_What you are asked to do_: Below are some records. Print exactly the lines between the one holding "Libraries and Frameworks" and the one holding "# Representation of", inclusive, and nothing else.

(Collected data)
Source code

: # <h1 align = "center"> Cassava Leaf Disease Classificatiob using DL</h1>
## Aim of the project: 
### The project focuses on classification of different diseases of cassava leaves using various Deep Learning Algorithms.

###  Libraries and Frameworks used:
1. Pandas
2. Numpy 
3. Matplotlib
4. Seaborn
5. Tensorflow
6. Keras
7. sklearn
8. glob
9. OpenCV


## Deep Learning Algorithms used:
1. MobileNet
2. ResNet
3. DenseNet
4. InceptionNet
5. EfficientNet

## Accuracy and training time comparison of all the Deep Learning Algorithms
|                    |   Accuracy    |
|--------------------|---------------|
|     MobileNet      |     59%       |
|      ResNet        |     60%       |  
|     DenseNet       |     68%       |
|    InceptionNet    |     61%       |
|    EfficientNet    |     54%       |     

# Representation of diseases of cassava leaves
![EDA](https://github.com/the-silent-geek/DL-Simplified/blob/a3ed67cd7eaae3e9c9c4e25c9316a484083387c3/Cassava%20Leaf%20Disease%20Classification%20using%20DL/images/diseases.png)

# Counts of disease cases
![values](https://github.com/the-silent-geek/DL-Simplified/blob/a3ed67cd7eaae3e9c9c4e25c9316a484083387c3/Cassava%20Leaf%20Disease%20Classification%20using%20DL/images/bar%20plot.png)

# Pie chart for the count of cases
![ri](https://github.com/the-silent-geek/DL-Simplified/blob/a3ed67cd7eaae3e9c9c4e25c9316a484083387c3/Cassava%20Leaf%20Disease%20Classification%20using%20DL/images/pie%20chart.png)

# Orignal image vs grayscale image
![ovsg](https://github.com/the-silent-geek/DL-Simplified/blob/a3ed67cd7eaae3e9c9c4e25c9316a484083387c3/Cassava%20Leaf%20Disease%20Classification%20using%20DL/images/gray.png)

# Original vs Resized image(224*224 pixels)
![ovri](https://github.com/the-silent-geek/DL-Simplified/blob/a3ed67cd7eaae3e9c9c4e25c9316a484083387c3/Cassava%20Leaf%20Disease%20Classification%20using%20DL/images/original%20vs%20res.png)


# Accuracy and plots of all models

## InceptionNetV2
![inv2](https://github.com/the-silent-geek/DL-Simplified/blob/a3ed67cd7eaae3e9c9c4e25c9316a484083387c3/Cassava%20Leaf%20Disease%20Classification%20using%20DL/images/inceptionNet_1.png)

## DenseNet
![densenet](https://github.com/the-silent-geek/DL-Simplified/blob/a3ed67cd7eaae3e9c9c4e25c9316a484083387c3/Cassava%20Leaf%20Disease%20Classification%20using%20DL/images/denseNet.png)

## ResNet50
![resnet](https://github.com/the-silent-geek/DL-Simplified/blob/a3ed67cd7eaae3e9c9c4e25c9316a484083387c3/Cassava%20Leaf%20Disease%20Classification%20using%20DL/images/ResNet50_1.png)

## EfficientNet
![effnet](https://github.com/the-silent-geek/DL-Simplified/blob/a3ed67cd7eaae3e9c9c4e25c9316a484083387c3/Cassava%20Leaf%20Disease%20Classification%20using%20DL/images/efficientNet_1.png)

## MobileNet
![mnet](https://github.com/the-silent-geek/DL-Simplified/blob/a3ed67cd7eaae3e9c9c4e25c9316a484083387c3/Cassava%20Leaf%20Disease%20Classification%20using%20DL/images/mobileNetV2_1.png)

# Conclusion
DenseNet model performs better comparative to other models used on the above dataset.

_Reply_:
###  Libraries and Frameworks used:
1. Pandas
2. Numpy 
3. Matplotlib
4. Seaborn
5. Tensorflow
6. Keras
7. sklearn
8. glob
9. OpenCV


## Deep Learning Algorithms used:
1. MobileNet
2. ResNet
3. DenseNet
4. InceptionNet
5. EfficientNet

## Accuracy and training time comparison of all the Deep Learning Algorithms
|                    |   Accuracy    |
|--------------------|---------------|
|     MobileNet      |     59%       |
|      ResNet        |     60%       |  
|     DenseNet       |     68%       |
|    InceptionNet    |     61%       |
|    EfficientNet    |     54%       |     

# Representation of diseases of cassava leaves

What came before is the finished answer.